◆ **Problem to solve**
Would you output the entries below only from the line containing "set-url origin https://github.com/YOUR_USERNAME/YOUR_REPO.git" through the line containing "go: module declares", exactly as they stand and with both ends included?

━━━━

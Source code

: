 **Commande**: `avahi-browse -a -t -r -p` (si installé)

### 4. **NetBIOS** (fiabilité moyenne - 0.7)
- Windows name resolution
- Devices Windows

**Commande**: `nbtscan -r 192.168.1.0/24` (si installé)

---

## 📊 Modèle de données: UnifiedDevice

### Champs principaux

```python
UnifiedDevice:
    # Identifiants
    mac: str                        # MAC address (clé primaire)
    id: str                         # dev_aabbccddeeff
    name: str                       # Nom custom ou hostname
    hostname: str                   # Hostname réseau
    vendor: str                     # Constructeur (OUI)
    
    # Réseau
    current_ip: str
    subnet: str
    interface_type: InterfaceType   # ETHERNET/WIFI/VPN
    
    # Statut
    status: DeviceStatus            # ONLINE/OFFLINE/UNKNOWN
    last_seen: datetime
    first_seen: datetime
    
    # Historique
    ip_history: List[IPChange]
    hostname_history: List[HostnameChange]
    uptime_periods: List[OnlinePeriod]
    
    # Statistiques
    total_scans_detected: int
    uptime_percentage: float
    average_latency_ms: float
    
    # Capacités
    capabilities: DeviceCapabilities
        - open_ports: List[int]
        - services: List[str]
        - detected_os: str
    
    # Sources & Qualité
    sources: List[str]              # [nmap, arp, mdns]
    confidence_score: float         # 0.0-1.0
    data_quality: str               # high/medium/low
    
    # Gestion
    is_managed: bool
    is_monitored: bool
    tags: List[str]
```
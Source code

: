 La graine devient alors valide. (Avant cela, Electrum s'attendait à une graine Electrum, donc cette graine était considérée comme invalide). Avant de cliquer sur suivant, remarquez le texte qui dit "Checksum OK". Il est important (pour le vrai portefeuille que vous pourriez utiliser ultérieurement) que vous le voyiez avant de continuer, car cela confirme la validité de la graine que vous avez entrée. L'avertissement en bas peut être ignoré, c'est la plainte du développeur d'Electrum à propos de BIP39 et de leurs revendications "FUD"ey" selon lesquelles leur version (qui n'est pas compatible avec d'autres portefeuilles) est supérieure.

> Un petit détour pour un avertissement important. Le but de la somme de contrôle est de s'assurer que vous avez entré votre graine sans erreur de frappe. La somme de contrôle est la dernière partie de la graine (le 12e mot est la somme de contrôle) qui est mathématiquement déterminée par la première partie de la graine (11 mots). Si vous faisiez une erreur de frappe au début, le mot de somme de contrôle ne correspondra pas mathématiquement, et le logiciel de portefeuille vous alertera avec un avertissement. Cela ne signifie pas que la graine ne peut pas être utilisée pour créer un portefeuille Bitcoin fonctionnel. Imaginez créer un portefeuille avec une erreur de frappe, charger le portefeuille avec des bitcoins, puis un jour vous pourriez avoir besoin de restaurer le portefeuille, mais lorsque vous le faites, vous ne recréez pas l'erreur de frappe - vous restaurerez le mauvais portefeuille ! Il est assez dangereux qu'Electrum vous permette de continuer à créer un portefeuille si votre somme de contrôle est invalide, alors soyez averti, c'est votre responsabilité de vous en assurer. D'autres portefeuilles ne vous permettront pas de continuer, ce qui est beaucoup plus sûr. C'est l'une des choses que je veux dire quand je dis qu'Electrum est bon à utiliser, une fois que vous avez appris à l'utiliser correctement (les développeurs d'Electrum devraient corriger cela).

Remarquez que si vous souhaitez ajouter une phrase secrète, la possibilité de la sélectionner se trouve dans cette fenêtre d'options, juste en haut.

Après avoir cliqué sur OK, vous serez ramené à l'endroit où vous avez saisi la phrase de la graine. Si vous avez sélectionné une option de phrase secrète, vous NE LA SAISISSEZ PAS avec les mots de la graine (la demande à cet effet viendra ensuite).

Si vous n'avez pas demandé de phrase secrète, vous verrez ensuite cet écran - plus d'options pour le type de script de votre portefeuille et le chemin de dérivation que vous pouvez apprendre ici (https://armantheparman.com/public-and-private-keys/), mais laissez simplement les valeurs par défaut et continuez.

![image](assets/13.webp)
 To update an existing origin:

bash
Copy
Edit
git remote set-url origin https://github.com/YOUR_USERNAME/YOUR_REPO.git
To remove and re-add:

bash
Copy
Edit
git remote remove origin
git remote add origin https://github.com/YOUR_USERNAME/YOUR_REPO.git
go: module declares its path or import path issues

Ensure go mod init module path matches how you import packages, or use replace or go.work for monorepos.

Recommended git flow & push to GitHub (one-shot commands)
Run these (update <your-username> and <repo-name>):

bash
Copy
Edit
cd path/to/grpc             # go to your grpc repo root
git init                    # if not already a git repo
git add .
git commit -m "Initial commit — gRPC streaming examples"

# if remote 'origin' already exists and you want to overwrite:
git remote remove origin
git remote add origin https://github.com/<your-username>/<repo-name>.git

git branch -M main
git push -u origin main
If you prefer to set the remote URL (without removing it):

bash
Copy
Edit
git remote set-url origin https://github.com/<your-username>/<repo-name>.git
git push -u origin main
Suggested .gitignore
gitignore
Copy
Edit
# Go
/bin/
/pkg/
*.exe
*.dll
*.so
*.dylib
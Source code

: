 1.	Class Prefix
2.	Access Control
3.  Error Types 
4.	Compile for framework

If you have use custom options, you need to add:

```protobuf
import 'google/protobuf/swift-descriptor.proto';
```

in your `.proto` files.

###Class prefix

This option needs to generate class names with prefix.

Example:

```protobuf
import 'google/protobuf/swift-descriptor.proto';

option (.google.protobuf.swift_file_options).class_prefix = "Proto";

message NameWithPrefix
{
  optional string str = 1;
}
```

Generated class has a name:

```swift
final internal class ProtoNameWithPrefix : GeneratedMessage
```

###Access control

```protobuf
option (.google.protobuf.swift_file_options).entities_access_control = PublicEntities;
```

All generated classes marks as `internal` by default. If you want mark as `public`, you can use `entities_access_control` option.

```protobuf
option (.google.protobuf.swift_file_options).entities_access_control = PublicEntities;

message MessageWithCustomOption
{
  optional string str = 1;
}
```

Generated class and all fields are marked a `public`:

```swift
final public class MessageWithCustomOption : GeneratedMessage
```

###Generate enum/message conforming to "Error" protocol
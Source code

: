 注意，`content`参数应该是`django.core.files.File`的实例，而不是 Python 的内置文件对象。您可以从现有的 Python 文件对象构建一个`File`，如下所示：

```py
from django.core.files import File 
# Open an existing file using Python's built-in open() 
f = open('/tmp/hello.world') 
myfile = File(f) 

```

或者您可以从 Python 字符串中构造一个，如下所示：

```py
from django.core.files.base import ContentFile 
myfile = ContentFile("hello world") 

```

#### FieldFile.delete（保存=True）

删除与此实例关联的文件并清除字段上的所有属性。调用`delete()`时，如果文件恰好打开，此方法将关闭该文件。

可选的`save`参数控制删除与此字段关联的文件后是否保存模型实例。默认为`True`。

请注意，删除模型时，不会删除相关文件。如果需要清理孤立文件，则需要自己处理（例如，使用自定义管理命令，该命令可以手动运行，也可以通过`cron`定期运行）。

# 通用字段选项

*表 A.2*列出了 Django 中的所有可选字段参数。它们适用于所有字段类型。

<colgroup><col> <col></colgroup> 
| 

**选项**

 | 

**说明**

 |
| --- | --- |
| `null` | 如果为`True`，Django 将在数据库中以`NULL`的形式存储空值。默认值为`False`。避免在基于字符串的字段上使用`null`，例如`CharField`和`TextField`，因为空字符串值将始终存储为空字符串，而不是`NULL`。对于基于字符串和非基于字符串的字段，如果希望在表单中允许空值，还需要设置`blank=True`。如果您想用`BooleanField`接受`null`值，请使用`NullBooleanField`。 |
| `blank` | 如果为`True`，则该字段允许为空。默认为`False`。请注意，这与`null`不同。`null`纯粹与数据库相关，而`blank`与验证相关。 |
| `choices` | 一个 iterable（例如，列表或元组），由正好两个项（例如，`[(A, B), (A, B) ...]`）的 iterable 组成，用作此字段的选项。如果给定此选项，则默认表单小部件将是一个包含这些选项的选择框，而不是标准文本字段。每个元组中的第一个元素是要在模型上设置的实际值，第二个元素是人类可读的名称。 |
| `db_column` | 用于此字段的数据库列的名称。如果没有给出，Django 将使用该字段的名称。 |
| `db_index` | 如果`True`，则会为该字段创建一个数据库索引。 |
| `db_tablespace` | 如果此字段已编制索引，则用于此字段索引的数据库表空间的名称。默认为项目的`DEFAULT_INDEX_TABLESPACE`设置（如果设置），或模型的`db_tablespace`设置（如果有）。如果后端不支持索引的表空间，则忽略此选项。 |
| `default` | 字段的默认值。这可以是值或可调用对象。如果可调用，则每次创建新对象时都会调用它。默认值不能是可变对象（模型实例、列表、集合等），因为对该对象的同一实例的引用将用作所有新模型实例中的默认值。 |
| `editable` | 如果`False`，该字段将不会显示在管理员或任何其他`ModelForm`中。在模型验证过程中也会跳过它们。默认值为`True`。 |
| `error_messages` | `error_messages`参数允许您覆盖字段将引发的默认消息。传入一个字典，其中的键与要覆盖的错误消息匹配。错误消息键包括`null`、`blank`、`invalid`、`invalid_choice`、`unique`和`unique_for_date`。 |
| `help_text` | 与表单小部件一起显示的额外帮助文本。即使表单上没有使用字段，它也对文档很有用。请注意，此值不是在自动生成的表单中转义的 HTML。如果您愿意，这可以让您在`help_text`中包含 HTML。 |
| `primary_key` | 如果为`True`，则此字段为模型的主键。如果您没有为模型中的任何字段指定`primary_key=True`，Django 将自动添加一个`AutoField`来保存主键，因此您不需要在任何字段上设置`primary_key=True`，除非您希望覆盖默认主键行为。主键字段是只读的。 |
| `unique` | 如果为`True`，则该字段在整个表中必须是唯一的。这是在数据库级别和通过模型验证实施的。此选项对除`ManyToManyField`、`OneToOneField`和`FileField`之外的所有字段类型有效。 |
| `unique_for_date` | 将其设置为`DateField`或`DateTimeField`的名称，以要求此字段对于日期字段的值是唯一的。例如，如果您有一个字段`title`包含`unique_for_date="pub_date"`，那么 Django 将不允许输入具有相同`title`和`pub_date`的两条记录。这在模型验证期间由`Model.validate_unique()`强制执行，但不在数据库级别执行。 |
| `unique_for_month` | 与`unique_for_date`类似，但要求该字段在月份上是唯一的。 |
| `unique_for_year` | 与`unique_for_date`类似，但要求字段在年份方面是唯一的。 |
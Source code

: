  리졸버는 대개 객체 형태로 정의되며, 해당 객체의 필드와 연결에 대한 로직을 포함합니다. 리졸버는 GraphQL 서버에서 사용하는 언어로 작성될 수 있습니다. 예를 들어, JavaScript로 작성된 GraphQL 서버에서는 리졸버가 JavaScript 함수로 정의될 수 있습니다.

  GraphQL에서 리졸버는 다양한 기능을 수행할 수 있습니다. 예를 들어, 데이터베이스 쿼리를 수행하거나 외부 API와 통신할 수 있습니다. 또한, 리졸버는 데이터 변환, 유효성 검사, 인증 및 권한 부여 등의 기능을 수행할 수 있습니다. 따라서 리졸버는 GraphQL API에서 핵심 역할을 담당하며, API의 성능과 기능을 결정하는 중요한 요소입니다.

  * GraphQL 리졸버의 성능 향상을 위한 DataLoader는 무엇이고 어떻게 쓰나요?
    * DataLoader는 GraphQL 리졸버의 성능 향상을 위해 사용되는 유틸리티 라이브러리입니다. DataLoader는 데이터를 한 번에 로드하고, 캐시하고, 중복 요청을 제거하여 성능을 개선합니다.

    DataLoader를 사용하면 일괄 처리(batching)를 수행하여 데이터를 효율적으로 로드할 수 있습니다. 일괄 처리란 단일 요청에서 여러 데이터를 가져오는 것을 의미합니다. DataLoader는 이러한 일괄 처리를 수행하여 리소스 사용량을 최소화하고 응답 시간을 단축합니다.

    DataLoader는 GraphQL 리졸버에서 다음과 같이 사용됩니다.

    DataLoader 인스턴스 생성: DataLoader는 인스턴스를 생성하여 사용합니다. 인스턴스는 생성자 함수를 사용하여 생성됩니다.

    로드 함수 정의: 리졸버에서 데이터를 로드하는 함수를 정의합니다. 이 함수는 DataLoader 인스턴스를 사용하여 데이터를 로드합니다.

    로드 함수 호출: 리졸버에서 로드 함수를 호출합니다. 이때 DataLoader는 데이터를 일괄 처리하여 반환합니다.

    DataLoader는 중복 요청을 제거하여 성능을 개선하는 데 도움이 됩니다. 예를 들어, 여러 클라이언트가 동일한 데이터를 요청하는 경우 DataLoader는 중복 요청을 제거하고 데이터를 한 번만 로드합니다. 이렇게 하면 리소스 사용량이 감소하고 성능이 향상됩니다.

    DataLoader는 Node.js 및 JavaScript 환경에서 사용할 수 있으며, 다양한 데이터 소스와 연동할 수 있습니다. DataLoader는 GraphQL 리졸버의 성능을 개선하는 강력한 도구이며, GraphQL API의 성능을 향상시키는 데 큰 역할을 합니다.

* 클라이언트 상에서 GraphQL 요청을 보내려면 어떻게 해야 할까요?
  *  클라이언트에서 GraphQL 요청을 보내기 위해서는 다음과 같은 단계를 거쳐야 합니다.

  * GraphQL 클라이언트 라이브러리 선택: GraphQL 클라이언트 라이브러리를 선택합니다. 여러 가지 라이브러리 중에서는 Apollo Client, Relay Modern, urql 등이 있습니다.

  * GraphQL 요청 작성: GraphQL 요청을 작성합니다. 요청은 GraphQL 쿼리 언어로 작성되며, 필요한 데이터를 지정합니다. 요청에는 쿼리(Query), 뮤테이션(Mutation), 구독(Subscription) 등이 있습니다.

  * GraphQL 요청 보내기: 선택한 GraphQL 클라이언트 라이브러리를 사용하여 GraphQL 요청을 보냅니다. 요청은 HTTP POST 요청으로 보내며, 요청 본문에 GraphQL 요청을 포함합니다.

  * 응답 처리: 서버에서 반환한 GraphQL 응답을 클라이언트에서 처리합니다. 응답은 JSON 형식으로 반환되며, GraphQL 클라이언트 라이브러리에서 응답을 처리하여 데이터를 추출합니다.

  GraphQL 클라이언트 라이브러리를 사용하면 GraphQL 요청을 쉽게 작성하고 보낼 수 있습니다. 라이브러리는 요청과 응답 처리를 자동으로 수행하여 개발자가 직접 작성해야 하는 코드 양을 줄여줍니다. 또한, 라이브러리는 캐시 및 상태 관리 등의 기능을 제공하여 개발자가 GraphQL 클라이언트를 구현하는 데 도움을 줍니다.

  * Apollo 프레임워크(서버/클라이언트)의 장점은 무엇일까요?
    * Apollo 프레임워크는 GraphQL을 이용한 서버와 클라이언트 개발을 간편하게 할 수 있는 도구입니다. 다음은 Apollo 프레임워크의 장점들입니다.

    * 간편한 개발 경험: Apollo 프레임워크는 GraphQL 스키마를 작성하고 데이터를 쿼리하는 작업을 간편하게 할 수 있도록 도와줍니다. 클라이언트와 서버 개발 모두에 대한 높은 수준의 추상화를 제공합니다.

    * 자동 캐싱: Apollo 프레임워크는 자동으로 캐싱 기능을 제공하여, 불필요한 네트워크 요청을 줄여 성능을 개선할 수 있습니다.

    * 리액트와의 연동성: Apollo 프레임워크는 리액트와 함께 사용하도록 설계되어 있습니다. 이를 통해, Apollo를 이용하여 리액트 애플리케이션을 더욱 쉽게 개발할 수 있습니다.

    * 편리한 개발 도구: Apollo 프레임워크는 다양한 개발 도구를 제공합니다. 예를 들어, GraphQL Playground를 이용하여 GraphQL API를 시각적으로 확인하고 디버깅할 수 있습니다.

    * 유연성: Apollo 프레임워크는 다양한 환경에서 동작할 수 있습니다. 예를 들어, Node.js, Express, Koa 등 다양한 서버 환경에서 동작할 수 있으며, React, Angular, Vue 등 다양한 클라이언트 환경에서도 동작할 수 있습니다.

━━━━

◆ **Result of the task**
git remote set-url origin https://github.com/YOUR_USERNAME/YOUR_REPO.git
To remove and re-add:

bash
Copy
Edit
git remote remove origin
git remote add origin https://github.com/YOUR_USERNAME/YOUR_REPO.git
go: module declares its path or import path issues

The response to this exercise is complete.